JAKARTA - Mantan Ketua Mahkamah Konstitusi (MK) Jimly Asshiddiqie mendesak Kapolri Jenderal Polisi Timur Pradopo Polri membuka 17 rekening gendut perwiranya kepada publik. Hal itu menyusul adanya putusan pengadilan yang sudah berkekuatan hukum tetap (inkracht).
“Tidak ada alasan Kapolri untuk tidak membuka rekening 17 perwiranya kepada publik karena ini putusan pengadilan yang bersifat berkekuatan hukum tetap (inkracht),” kata Jimly pada sebuah diskusi di Komisi Informasi Pusat di Jakarta,Kamis, (7/7/2011).
Dikatakan mantan anggota Dewan Pertimbangan Presiden ini, Pusat Pelaporan dan Analisis Transaksi Keuangan (PPATK) dapat membantu untuk membuka rekening tersebut. “PPATK juga bisa membantunya,” tandasnya.

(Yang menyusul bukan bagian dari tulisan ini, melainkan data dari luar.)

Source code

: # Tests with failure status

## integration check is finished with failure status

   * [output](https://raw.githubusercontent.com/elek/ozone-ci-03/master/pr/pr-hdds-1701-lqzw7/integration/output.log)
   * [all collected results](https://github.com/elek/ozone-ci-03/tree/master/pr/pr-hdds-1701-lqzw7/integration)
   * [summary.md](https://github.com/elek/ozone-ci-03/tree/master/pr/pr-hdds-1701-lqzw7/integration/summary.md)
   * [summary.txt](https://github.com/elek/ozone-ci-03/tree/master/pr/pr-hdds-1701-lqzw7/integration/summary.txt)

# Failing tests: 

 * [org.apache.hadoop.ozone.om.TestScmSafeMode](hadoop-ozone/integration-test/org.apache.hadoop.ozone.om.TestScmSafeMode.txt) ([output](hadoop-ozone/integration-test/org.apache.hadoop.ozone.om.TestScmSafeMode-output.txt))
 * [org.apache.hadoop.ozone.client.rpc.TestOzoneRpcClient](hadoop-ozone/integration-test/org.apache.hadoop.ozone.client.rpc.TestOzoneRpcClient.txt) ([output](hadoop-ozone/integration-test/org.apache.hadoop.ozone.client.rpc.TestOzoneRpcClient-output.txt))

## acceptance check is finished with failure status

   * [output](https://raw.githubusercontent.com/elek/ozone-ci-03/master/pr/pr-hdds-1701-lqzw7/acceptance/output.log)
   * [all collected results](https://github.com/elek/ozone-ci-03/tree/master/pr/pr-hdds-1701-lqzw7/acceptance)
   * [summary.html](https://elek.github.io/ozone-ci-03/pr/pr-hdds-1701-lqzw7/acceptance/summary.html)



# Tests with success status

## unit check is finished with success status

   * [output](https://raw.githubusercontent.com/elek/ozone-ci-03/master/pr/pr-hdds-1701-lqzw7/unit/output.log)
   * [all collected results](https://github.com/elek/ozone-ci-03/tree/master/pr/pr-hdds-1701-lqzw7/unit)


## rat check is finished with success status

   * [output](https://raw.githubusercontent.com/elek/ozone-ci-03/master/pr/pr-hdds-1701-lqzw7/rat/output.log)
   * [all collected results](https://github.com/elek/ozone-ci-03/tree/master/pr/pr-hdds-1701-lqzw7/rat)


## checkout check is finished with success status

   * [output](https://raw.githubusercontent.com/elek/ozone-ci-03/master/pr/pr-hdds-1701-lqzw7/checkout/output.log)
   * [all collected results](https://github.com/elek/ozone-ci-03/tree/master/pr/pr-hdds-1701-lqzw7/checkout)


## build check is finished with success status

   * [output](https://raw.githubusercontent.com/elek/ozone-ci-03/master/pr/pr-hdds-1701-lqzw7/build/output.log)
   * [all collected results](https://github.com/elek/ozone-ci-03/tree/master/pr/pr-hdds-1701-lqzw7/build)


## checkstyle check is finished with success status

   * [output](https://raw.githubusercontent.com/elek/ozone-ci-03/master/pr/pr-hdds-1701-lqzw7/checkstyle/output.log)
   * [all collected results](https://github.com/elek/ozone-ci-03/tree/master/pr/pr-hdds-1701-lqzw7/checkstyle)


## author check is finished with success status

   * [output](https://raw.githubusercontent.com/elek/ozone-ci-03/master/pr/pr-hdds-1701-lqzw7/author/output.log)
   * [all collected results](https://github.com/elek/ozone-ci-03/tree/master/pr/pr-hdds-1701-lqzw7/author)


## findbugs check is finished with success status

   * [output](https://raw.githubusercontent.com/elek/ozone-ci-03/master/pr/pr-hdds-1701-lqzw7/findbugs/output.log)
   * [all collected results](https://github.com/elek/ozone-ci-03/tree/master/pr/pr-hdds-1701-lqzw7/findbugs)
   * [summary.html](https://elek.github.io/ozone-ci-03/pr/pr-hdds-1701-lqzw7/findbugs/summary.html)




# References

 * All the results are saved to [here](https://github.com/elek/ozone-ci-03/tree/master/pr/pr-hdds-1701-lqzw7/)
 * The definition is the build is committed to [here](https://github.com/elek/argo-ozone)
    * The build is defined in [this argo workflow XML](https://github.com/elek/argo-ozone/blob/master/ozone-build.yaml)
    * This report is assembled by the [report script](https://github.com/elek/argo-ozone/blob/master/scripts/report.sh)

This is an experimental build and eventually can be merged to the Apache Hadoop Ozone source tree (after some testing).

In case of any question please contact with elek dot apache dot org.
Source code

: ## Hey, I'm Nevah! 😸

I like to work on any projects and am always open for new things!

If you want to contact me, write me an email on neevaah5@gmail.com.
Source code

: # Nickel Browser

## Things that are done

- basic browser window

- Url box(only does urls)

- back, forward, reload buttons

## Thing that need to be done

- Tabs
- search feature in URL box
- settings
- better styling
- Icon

Jimly menambahkan, sebagai Kapolri, Jendral Timur Pradopo harus memberikan contoh yang baik kepada masyarakat, karena posisinya sebagai penegak hukum.
“Kapolri perlu memperlihatkan sikap yang pantas untuk memberikan contoh sebagai penegak hukum dan ini jangan berlarut-larut sampai orang lupa,” ujarnya.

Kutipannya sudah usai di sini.